报告题目:KNEE-DRIVEN OPTIMIZATION AND DESION-MAKING IN
EVOLUTIONARY MULTIOBJECTIVE OPTIMIZATION
报 告 人:Gary G. Yen教授(Oklahoma State University)
报告时间:2020年12月19日9:00
报告地点:线上报告
Abstract: Evolutionary computation is a branch of studying biologically motivated computational paradigms which exert novel ideas and inspiration from natural evolution and adaptation. The applications of population-based meta-heuristics in solving multiobjective optimization problems have been receiving a growing attention. To search for a family of Pareto optimal solutions based on nature-inspiring metaphors, Evolutionary Multiobjective Optimization Algorithms have been successfully exploited to solve optimization problems in which the fitness measures and even constraints are uncertain and changed over time. When encounter optimization problems with many objectives, nearly all designs perform poorly because of loss of selection pressure in fitness evaluation solely based upon Pareto optimality principle. During the last years, evolutionary algorithms have been adapted to address these challenges of curse of dimensionality. In addition, a minimum Manhattan distance approach to multiple criteria decision making in many-objective optimization problems was proposed. This procedure is equivalent to the knee selection in operation research. Given such a directive, knee-based evolutionary algorithms have also been exploited to address multimodal optimization, dynamic optimization, constraint optimization, robust optimization, and their applications in medical screening, portfolio management, and most recently the design of convolutional neural networks autonomously.

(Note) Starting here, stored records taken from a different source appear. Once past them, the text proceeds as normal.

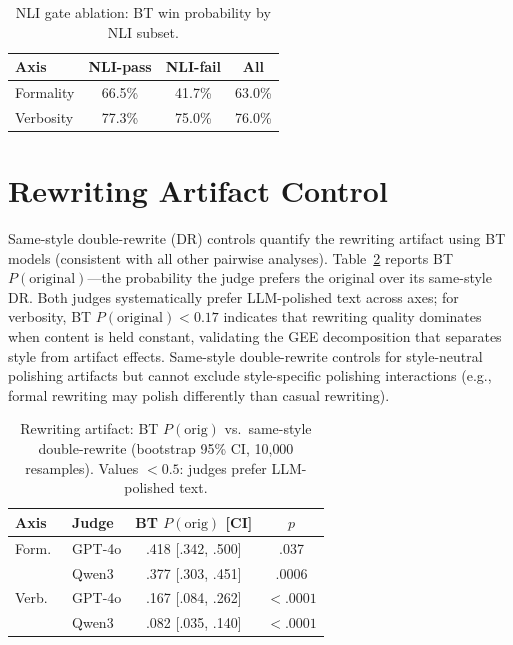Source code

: \begin{table}[h]
\centering
\small
\caption{NLI gate ablation: BT win probability by NLI subset.}
\label{tab:nli_ablation}
\begin{tabular}{lccc}
\toprule
Axis & NLI-pass & NLI-fail & All \\
\midrule
Formality & 66.5\% & 41.7\% & 63.0\% \\
Verbosity & 77.3\% & 75.0\% & 76.0\% \\
\bottomrule
\end{tabular}
\end{table}

\section{Rewriting Artifact Control}
\label{app:artifact_control}

Same-style double-rewrite (DR) controls quantify the rewriting artifact using BT models (consistent with all other pairwise analyses).
Table~\ref{tab:artifact} reports BT $P(\text{original})$---the probability the judge prefers the original over its same-style DR.
Both judges systematically prefer LLM-polished text across axes; for verbosity, BT $P(\text{original}) < 0.17$ indicates that rewriting quality dominates when content is held constant, validating the GEE decomposition that separates style from artifact effects.
Same-style double-rewrite controls for style-neutral polishing artifacts but cannot exclude style-specific polishing interactions (e.g., formal rewriting may polish differently than casual rewriting).

\begin{table}[h]
\centering
\small
\caption{Rewriting artifact: BT $P(\text{orig})$ vs.\ same-style double-rewrite (bootstrap 95\% CI, 10{,}000 resamples). Values ${<}0.5$: judges prefer LLM-polished text.}
\label{tab:artifact}
\begin{tabular}{@{}llcc@{}}
\toprule
Axis & Judge & BT $P(\text{orig})$ [CI] & $p$ \\
\midrule
Form.\ & GPT-4o & .418 [.342, .500] & .037 \\
 & Qwen3 & .377 [.303, .451] & .0006 \\
\midrule
Verb.\ & GPT-4o & .167 [.084, .262] & ${<}.0001$ \\
 & Qwen3 & .082 [.035, .140] & ${<}.0001$ \\
\bottomrule
\end{tabular}
\end{table}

In this talk, focal research on evolutionary neural architecture search will be detailed pertaining to the interest of audience.
Biography: Gary G. Yen received the Ph.D. degree in electrical and computer engineering from the University of Notre Dame in 1992. He is currently a Regents Professor in the School of Electrical and Computer Engineering, Oklahoma State University. His research interest includes intelligent control, computational intelligence, evolutionary multiobjective optimization, conditional health monitoring, signal processing and their industrial/defense applications. He has published over 175 journal papers, mostly in IEEE Transactions.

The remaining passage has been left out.